▶ _Action item_
Can you quote, word for word, every line from the first line of the records below through the line containing "妈的，那些强*犯真猛啊，包皮都是铁打的吗，女的没湿也能进得去？", and nothing else?

◇ ◇ ◇ ◇ ◇ ◇ ◇

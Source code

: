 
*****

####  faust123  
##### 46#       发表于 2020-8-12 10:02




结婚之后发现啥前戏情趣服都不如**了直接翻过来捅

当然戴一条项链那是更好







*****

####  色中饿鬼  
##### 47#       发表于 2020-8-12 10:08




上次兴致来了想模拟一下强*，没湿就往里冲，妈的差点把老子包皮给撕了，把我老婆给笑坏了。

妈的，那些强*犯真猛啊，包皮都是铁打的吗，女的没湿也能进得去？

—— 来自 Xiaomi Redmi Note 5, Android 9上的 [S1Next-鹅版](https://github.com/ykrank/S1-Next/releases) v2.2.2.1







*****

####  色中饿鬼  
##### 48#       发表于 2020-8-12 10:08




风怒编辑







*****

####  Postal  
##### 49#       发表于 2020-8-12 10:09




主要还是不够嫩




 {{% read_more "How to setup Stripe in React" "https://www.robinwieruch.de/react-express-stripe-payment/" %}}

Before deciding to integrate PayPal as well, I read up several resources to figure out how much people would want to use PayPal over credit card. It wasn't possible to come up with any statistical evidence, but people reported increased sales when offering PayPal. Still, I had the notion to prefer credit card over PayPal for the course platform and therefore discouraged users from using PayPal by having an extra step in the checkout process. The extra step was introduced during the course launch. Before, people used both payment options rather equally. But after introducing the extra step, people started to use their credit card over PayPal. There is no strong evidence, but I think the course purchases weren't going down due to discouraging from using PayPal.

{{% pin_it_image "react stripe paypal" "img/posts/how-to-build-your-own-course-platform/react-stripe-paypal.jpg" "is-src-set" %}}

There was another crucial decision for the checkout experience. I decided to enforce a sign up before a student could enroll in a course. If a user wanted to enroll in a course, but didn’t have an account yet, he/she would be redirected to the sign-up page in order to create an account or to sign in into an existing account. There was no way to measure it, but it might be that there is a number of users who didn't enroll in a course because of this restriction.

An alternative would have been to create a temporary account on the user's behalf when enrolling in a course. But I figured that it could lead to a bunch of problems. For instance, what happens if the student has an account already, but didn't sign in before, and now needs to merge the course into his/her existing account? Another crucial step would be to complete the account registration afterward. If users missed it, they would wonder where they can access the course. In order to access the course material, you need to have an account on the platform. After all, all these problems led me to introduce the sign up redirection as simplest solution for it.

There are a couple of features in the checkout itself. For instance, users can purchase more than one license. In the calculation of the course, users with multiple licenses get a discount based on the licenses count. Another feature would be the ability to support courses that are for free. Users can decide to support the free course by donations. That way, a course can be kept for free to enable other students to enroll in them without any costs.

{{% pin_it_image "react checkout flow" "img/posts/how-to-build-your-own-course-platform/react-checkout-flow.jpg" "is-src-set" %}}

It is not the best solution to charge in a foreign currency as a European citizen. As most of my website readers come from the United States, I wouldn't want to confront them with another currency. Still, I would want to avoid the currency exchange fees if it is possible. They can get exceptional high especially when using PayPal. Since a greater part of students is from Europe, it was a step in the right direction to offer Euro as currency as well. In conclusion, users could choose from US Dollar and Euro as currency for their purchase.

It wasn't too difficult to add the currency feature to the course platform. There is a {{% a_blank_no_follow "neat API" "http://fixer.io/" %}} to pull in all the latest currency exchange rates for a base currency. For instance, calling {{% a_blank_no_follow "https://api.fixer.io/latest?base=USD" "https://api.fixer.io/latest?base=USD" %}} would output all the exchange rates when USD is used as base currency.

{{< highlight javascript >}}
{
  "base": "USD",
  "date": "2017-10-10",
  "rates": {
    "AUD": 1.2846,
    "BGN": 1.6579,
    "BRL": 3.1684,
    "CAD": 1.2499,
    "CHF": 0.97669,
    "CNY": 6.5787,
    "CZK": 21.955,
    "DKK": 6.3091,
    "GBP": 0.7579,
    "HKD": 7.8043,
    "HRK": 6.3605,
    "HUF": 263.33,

◇ ◇ ◇ ◇ ◇ ◇ ◇

▶ _Result below_
Source code

: 
*****

####  faust123  
##### 46#       发表于 2020-8-12 10:02




结婚之后发现啥前戏情趣服都不如**了直接翻过来捅

当然戴一条项链那是更好







*****

####  色中饿鬼  
##### 47#       发表于 2020-8-12 10:08




上次兴致来了想模拟一下强*，没湿就往里冲，妈的差点把老子包皮给撕了，把我老婆给笑坏了。

妈的，那些强*犯真猛啊，包皮都是铁打的吗，女的没湿也能进得去？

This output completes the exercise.